In both cases the individuals buying the life insurance or annuities are concerned about being one of the ones who either dies too soon or lives too long and suffers (or their survivors suffer) life without sufficient income. This is why they are willing to pay for something they hope they will not have to use. In both cases what they are really buying is peace of mind.

Three Types of Annuity Purchases

In the discussion to this point I have talking about a classic single payment immediate annuity with a single payment and a fixed monthly income for life. This is known as a single premium immediate annuity because the buyer makes one very large premium payment and immediately begins receiving a monthly income for life.

Companies also offer what is known as a single premium deferred annuity in which the buyer purchases the annuity with a single large payment but elects to defer or hold off receiving monthly payments until some future date.

For those who can afford it, this method results in a larger monthly income once the buyer begins receiving payments. This is because the purchase amount will be invested and grow between the time of purchase and the time payments start thereby providing a larger amount to work with.

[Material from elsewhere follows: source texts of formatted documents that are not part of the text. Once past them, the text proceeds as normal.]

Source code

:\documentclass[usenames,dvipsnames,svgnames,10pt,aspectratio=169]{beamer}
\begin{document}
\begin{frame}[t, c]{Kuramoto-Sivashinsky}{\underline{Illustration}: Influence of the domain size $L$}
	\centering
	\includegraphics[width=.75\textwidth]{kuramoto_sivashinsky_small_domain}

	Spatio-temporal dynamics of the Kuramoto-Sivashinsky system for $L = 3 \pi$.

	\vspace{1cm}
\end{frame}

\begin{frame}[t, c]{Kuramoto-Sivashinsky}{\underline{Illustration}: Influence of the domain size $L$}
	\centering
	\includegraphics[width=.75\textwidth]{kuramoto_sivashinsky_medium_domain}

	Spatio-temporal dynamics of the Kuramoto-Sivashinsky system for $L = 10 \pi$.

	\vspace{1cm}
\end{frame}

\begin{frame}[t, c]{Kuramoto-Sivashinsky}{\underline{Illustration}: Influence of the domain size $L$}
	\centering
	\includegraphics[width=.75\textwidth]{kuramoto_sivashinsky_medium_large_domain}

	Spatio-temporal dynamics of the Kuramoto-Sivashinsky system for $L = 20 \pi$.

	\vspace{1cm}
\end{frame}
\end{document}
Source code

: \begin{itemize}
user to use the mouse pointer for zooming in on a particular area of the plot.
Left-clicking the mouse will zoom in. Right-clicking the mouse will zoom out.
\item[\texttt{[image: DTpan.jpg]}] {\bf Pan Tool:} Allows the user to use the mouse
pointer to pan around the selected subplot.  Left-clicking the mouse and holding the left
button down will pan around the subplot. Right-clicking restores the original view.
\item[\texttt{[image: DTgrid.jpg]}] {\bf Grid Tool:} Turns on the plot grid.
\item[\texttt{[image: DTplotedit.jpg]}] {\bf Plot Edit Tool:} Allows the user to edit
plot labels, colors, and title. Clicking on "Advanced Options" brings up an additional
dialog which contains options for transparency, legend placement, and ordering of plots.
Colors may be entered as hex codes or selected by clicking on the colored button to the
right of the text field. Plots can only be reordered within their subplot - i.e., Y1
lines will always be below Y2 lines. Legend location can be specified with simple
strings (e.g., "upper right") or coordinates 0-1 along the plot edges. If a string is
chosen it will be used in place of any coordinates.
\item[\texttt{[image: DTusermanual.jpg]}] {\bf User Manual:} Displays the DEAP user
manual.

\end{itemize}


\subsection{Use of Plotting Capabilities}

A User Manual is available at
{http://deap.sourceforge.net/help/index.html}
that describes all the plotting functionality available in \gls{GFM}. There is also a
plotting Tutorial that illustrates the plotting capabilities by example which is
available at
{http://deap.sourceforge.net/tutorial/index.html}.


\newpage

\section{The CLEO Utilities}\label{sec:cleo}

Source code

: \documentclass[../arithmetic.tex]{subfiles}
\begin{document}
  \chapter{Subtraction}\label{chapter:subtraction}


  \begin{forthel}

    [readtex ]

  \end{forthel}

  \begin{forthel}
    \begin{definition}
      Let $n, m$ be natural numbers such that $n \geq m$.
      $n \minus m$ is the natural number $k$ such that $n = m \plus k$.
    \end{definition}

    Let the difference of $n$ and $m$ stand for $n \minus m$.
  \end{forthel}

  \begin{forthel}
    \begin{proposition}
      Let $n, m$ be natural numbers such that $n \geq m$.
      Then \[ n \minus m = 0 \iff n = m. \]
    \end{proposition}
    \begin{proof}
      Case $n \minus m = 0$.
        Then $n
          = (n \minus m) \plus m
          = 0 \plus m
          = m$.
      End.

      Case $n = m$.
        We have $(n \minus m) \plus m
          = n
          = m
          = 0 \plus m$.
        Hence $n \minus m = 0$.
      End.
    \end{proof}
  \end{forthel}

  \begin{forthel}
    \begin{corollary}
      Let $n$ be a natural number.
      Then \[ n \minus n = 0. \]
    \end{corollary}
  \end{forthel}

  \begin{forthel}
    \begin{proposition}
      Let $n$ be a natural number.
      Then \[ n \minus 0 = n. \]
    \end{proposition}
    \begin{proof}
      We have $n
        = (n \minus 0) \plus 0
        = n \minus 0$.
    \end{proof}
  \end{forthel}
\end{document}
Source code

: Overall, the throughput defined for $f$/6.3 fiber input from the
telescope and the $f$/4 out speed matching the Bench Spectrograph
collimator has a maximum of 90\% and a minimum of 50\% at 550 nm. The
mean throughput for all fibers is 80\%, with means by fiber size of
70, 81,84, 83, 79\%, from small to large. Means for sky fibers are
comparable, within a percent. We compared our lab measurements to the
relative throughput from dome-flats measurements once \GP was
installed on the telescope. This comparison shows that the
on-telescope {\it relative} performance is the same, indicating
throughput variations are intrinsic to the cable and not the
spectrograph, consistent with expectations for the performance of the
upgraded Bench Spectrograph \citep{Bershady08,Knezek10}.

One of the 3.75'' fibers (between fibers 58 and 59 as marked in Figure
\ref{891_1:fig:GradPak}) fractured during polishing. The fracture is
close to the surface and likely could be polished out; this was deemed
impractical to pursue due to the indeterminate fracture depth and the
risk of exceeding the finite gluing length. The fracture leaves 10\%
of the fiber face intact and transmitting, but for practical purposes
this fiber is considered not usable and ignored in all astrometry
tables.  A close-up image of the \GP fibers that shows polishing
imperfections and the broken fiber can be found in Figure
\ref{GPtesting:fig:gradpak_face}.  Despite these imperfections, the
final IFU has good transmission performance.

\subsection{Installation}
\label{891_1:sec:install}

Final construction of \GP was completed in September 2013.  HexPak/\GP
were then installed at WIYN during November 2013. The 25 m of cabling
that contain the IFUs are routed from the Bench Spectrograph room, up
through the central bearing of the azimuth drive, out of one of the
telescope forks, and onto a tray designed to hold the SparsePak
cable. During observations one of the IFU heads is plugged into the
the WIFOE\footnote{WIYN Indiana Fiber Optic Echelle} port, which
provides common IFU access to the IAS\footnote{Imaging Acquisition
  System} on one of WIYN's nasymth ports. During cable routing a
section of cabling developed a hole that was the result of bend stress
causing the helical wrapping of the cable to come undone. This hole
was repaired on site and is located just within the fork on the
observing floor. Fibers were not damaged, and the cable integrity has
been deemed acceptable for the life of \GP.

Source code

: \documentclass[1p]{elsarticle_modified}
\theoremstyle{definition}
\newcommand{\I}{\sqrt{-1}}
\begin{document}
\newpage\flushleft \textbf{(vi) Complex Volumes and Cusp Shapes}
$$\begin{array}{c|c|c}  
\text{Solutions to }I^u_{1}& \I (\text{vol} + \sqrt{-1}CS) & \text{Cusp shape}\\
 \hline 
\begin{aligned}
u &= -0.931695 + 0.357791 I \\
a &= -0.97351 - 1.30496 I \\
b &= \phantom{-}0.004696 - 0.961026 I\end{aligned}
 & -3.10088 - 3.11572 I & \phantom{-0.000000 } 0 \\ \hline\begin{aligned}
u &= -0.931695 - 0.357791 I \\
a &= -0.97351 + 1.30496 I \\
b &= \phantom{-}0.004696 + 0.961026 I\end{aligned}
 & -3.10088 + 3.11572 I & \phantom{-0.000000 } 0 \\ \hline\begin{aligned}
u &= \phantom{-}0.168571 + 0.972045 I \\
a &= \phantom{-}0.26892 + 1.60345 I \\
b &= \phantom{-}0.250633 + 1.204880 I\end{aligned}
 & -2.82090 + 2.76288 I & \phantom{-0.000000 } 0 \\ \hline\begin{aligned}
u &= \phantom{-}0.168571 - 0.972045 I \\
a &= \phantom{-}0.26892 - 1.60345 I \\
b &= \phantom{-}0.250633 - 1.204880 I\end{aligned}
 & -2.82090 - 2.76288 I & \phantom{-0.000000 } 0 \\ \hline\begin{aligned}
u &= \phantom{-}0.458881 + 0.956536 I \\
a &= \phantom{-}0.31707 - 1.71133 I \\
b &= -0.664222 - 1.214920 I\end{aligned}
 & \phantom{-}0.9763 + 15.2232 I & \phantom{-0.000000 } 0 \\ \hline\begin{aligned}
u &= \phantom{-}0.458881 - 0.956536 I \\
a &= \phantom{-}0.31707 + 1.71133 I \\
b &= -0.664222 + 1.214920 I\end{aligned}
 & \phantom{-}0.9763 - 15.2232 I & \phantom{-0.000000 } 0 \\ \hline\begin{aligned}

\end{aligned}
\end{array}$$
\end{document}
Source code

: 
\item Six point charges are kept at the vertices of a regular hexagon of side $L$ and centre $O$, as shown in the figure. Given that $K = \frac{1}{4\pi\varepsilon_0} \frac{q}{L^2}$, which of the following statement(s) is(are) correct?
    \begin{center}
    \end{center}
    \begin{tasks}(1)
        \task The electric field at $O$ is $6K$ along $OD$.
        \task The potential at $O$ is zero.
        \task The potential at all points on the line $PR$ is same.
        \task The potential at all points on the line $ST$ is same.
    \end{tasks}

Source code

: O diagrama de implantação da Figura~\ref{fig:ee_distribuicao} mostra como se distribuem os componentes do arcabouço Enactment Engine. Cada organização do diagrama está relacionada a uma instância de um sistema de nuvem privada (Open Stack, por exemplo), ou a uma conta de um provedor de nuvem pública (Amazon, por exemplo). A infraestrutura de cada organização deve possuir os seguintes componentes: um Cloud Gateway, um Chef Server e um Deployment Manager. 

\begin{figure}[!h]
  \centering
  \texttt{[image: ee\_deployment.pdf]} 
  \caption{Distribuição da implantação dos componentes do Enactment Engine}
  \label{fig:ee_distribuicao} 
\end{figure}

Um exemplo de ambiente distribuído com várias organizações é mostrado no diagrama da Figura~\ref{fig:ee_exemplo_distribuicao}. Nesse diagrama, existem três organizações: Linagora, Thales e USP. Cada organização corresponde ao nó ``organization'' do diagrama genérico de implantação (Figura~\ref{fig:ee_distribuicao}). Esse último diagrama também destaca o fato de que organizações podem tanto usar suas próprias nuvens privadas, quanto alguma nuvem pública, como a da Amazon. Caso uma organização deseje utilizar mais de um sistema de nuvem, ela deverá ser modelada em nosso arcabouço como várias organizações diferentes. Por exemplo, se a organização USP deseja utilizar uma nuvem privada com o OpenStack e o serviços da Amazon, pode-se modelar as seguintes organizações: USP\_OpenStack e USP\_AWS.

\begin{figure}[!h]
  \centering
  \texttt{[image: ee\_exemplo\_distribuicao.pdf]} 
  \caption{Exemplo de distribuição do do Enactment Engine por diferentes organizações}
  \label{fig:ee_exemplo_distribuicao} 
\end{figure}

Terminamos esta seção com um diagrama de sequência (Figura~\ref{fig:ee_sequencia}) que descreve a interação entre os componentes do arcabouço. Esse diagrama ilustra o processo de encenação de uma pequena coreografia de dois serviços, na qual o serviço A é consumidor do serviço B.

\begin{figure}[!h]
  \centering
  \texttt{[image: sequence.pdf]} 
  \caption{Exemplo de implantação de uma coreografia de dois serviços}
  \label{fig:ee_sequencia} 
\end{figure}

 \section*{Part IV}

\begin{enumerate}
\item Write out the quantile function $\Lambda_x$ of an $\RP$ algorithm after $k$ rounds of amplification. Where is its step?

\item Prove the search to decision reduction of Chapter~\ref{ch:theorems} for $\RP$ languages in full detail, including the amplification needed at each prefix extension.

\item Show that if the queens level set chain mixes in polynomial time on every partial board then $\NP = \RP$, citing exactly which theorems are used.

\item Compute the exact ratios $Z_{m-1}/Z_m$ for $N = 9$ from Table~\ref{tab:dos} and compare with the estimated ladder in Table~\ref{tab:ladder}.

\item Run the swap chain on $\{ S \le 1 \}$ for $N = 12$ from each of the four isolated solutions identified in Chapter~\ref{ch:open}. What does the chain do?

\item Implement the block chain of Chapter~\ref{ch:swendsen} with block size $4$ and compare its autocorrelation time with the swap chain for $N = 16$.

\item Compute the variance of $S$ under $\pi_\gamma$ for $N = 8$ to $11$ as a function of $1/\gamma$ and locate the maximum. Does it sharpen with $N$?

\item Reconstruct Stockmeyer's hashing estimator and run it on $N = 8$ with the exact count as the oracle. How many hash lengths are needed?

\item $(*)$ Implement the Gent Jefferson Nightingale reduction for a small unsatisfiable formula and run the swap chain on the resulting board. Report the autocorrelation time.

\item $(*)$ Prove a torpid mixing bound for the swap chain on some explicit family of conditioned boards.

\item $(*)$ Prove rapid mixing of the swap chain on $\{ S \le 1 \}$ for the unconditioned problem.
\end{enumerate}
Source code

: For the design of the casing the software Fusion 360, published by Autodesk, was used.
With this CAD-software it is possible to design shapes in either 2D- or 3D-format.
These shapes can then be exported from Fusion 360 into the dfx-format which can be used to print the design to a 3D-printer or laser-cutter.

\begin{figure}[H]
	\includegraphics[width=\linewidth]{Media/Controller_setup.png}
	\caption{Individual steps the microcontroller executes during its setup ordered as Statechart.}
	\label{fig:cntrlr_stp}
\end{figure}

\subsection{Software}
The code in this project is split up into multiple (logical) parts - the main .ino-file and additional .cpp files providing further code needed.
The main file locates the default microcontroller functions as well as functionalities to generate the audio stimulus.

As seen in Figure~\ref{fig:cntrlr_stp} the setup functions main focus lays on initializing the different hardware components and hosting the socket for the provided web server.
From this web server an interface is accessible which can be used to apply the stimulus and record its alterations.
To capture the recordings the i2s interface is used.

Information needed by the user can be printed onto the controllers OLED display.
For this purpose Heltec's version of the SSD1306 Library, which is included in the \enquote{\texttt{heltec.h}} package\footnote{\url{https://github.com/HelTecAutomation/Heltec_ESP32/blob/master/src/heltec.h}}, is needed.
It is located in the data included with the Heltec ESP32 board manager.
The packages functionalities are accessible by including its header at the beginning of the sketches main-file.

There is also a second, and more important, reason and that is that the longer the buyer delays starting to collect the income the shorter his or her remaining life will be which means that the insurance company can afford to pay a higher monthly income to the individual knowing that they will be paying it for a shorter period than if they had started the income payments when the premium was first paid.

A third type involves multiple premium payments over a period of time before the annuity contract is activated and the buyer begins receiving a fixed monthly income.

This type of annuity is designed for people who cannot afford to pay the entire premium all at once and wish to make a series of smaller payments.

Like the single premium deferred annuity, the payments are invested and grow and the start of the income phase is deferred both of which enable the insurance company to be able to safely pay a higher monthly income for life than would be the case if the buyer made a single payment and started receiving income immediately.

Other Types of Annuity Products

Like other products, companies offer a standard model which what I have just described and premium models which come with more frills and cost more (in this case cost more means the monthly income is lower than it would be with the standard model.

Frills can include a guaranty to get one's money back for their survivors in full if they die early in the term (usually within five or ten years of the start of payments), the income can be paid to two people and continue until the second one dies, an inflation hedge that calls for adjusting the monthly income payment upward to keep pace with inflation and other little extras.

There are also variable annuities which are similar to traditional annuities in some respects but operate differently from fixed annuities in other respects. Because variable annuities operate differently in many ways they are best left for a future Hub.

Annuities can be a valuable investment tool for retirement in that they can be used to guaranty that one's income will not drop below a certain level.